* [Problem to solve] Lines in the listing below that include the word "generator" need to be copied.

--- START ---

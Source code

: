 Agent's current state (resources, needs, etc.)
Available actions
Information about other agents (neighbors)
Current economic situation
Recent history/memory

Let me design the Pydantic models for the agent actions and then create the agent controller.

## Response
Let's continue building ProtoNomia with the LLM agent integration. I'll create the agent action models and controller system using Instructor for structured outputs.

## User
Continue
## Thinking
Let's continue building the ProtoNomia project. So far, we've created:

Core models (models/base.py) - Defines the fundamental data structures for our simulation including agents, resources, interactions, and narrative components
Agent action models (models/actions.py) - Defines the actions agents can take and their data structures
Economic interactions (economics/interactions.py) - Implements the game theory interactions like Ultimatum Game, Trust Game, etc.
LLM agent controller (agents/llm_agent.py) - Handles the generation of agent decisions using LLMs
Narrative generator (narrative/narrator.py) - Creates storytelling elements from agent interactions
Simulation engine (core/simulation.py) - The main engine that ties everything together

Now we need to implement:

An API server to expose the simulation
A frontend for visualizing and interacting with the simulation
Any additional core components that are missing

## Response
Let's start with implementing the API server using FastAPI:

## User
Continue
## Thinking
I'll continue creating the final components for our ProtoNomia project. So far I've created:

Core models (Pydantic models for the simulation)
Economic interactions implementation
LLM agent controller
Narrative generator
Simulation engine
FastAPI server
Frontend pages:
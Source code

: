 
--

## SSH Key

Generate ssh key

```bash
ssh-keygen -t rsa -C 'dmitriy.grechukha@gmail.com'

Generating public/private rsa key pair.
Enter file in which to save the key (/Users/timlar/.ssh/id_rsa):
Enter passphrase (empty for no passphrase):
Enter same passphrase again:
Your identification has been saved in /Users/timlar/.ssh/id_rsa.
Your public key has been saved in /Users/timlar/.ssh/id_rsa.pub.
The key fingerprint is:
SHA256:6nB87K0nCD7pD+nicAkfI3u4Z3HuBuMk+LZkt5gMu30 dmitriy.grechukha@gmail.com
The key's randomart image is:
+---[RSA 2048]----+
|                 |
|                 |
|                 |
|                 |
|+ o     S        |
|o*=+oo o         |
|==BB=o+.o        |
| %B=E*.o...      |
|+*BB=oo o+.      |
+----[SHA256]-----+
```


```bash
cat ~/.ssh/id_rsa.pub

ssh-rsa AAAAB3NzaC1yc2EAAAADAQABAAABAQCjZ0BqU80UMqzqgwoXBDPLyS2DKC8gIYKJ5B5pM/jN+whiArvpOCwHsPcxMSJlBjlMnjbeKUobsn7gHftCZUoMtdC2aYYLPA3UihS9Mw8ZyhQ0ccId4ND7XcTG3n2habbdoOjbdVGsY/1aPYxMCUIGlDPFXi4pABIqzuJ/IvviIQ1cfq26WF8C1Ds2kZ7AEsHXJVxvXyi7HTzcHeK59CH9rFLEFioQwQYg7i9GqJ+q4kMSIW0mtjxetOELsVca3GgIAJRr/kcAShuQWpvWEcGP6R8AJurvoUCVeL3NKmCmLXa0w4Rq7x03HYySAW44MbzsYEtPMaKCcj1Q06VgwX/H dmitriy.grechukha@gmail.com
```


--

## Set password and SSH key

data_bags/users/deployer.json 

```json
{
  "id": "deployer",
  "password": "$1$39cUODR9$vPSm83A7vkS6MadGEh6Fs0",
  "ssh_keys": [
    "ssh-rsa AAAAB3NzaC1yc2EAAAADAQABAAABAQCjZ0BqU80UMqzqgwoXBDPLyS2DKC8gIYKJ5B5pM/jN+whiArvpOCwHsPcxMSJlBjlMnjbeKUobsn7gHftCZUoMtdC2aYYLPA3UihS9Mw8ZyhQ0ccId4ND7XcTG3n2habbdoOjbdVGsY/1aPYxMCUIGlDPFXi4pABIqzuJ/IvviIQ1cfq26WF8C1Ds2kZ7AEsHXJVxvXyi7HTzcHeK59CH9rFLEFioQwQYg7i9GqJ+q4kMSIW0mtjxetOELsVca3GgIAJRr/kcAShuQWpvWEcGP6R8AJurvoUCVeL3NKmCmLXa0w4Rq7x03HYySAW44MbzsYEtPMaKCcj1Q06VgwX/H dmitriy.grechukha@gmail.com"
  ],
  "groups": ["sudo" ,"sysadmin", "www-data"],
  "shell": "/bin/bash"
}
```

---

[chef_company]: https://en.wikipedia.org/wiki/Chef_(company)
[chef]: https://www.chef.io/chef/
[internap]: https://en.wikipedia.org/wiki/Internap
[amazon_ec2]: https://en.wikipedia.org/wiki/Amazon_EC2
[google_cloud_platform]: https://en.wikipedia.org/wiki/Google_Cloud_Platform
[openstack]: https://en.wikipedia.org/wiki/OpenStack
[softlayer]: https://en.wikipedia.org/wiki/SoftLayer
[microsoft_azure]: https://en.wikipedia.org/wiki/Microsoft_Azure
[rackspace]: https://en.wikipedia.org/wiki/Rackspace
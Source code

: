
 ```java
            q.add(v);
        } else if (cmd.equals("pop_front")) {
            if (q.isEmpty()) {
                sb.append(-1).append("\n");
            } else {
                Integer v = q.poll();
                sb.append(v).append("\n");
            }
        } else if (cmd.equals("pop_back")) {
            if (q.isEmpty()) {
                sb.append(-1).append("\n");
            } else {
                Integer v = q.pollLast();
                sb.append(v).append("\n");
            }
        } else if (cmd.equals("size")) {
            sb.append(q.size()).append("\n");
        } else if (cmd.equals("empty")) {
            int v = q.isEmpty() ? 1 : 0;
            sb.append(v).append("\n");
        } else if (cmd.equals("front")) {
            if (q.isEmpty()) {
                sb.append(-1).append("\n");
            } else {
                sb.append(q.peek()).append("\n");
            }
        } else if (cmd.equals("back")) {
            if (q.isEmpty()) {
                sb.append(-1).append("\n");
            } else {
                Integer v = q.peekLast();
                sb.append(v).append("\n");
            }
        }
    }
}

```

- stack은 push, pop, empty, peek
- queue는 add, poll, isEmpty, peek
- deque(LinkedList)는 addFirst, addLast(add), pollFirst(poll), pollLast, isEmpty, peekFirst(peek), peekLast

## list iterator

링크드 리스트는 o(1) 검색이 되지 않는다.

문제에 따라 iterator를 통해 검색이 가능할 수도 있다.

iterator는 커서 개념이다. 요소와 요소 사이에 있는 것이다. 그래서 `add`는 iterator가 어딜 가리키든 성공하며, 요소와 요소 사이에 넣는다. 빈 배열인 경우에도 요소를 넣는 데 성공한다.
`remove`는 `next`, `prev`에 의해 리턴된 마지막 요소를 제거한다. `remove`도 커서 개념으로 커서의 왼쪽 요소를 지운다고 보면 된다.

--- END ---

* [Written solution]
Narrative generator (narrative/narrator.py) - Creates storytelling elements from agent interactions
Narrative generator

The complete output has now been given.